The results are GoogleFolder objects. We can use these as target/destinations in calls to moveToFolder() . For example, we can move the folder bar into foo with

moveToFolder(f$bar, f$foo)

We can change meta data, such as the title, of the document. This is done via the operators $*<- and [<-. (The accessor methods are not supported.) Given a document doc we set, e.g., the title with

doc$title = "new title"

We can also use

doc["title"] = "new title"

The benefit of the second approach (apart from allowing variables, e.g. var = "title"; doc[ var ] = value) is that we can set multiple values in a single call, e.g.

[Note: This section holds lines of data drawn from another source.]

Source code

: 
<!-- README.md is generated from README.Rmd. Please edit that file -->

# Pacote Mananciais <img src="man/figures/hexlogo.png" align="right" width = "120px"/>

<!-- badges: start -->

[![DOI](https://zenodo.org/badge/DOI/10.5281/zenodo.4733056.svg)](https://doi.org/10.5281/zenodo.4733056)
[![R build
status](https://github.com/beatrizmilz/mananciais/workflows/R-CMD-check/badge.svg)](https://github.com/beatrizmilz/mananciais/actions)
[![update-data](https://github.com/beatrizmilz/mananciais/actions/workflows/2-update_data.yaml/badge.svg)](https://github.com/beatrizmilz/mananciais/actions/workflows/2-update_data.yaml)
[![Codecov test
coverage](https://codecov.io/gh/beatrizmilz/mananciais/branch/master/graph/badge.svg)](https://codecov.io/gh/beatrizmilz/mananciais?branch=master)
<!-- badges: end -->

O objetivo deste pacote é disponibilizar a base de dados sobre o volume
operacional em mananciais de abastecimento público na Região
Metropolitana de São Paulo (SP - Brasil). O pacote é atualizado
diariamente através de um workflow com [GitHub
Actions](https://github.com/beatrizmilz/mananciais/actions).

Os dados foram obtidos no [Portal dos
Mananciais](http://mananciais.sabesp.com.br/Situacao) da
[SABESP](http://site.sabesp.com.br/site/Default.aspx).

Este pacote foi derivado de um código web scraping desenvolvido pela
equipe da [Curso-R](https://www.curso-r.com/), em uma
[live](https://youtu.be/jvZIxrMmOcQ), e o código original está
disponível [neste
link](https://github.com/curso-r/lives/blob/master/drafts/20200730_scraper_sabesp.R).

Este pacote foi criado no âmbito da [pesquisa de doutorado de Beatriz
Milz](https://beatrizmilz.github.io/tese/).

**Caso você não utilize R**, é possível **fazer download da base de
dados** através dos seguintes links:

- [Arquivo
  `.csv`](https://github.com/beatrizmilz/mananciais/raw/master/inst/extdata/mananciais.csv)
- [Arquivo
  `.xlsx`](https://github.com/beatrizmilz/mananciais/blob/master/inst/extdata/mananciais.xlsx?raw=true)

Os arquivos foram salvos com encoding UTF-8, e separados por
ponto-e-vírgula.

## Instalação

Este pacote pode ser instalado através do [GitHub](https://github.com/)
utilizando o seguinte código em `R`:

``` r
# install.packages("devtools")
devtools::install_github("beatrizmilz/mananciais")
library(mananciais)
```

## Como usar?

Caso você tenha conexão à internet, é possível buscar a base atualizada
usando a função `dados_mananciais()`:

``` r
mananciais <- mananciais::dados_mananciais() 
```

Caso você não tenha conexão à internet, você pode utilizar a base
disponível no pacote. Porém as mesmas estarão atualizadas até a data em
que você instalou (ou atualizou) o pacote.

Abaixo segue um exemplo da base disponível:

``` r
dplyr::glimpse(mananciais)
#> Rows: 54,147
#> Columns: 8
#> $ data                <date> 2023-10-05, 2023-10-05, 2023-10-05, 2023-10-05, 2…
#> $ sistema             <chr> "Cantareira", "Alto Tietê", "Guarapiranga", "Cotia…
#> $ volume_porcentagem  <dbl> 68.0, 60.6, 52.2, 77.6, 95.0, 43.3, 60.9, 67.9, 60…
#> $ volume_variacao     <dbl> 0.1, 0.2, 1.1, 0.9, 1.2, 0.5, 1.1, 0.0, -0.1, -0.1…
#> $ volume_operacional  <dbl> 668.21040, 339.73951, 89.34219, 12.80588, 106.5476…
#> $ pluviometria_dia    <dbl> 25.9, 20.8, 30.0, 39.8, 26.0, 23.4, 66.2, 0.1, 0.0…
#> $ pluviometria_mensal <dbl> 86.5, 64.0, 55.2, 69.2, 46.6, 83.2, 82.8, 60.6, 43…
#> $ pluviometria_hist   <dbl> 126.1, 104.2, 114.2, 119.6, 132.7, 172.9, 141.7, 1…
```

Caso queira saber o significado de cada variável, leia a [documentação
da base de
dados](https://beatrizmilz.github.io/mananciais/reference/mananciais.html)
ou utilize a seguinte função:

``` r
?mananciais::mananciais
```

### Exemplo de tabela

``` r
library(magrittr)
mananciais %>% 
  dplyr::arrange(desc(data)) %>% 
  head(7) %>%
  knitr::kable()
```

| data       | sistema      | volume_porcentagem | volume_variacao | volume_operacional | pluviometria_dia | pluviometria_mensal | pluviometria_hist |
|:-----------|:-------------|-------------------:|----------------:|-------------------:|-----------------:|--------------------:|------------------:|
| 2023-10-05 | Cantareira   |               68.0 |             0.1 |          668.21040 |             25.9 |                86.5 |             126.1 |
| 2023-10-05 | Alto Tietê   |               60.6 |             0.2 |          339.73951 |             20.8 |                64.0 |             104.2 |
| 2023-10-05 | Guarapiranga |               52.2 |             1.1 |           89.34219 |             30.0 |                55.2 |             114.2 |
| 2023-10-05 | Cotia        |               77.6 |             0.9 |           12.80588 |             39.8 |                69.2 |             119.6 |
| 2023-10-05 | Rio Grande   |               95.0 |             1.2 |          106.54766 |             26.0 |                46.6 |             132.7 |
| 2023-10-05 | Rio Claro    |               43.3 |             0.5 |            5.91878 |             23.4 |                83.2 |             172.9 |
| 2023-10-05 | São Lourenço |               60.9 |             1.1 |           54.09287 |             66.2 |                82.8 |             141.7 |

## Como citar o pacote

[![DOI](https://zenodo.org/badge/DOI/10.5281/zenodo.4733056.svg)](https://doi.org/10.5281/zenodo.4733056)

doc["title", "author"] = list("new title", c(name = "Bob", email = "bob@bob.com"))

Comment

The Google documents and spreadsheets servics are interesting. The Web-based nature has several attractive aspects. However, the interactive tools are currently quite limited relative to regular office applications. There is little functionality for working richly with styles. The APIs are also reasonably limited. Furthermore, some of the documentation is slightly unclear and even incorrect, e.g. the code for some examples do not correspond to what is being discussed in the text, the batch editing section talks about POST, but in fact PUT works and POST does not appear to. While developing some of the functionality in this package, the Google service claimed it was experiencing technical difficulties and was unable to list all my documents. So I am not ready to trade-in my office tools (not that I use them very much anyway!), but the notion of publishing "live" documents is appealing. The IDynDocs package has a different take on "live".